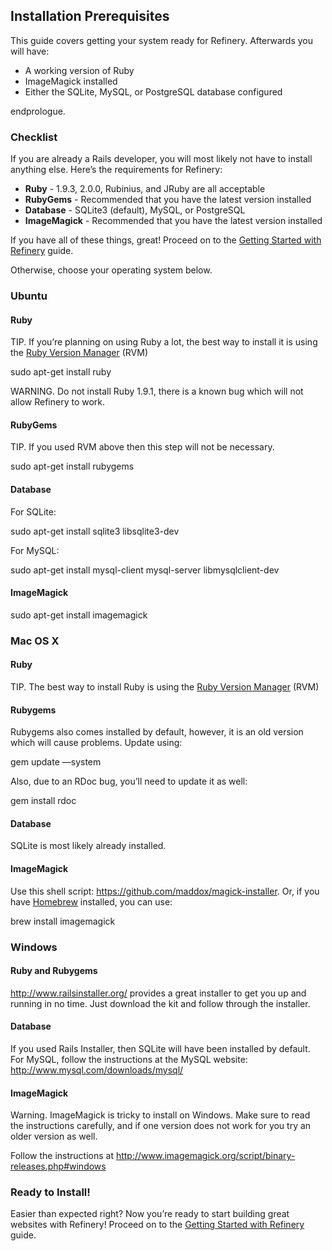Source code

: Installation Prerequisites
--------------------------

This guide covers getting your system ready for Refinery. Afterwards you
will have:

-   A working version of Ruby
-   ImageMagick installed
-   Either the SQLite, MySQL, or PostgreSQL database configured

endprologue.

### Checklist

If you are already a Rails developer, you will most likely not have to
install anything else. Here’s the requirements for Refinery:

-   **Ruby** - 1.9.3, 2.0.0, Rubinius, and JRuby are all acceptable
-   **RubyGems** - Recommended that you have the latest version
    installed
-   **Database** - SQLite3 (default), MySQL, or PostgreSQL
-   **ImageMagick** - Recommended that you have the latest version
    installed

If you have all of these things, great! Proceed on to the [Getting
Started with Refinery](/guides/getting-started/) guide.

Otherwise, choose your operating system below.

### Ubuntu

#### Ruby

TIP. If you’re planning on using Ruby a lot, the best way to install it
is using the [Ruby Version Manager](https://rvm.io/rvm/install) (RVM)

<shell>sudo apt-get install ruby</shell>

WARNING. Do not install Ruby 1.9.1, there is a known bug which will not
allow Refinery to work.

#### RubyGems

TIP. If you used RVM above then this step will not be necessary.

<shell>sudo apt-get install rubygems</shell>

#### Database

For SQLite:

<shell>sudo apt-get install sqlite3 libsqlite3-dev</shell>

For MySQL:

<shell>sudo apt-get install mysql-client mysql-server
libmysqlclient-dev</shell>

#### ImageMagick

<shell>sudo apt-get install imagemagick</shell>

### Mac OS X

#### Ruby

TIP. The best way to install Ruby is using the [Ruby Version
Manager](https://rvm.io/rvm/install) (RVM)

#### Rubygems

Rubygems also comes installed by default, however, it is an old version
which will cause problems. Update using:

<shell>gem update —system</shell>

Also, due to an RDoc bug, you’ll need to update it as well:

<shell>gem install rdoc</shell>

#### Database

SQLite is most likely already installed.

#### ImageMagick

Use this shell script: <https://github.com/maddox/magick-installer>. Or,
if you have [Homebrew](http://mxcl.github.io/homebrew/) installed, you
can use:

<shell>brew install imagemagick</shell>

### Windows

#### Ruby and Rubygems

<http://www.railsinstaller.org/> provides a great installer to get you
up and running in no time. Just download the kit and follow through the
installer.

#### Database

If you used Rails Installer, then SQLite will have been installed by
default. For MySQL, follow the instructions at the MySQL website:
<http://www.mysql.com/downloads/mysql/>

#### ImageMagick

Warning. ImageMagick is tricky to install on Windows. Make sure to read
the instructions carefully, and if one version does not work for you try
an older version as well.

Follow the instructions at
<http://www.imagemagick.org/script/binary-releases.php#windows>

### Ready to Install!

Easier than expected right? Now you’re ready to start building great
websites with Refinery! Proceed on to the [Getting Started with
Refinery](/guides/getting-started/) guide.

□ □ □ □ □

→ Task to carry out
Could you restate, word for word, the lines above from the one with "(default), MySQL, or PostgreSQL" to the one with "<shell>sudo apt-get install ruby</shell>", both included?

→ Answer to the exercise
-   **Database** - SQLite3 (default), MySQL, or PostgreSQL
-   **ImageMagick** - Recommended that you have the latest version
    installed

If you have all of these things, great! Proceed on to the [Getting
Started with Refinery](/guides/getting-started/) guide.

Otherwise, choose your operating system below.

### Ubuntu

#### Ruby

TIP. If you’re planning on using Ruby a lot, the best way to install it
is using the [Ruby Version Manager](https://rvm.io/rvm/install) (RVM)

<shell>sudo apt-get install ruby</shell>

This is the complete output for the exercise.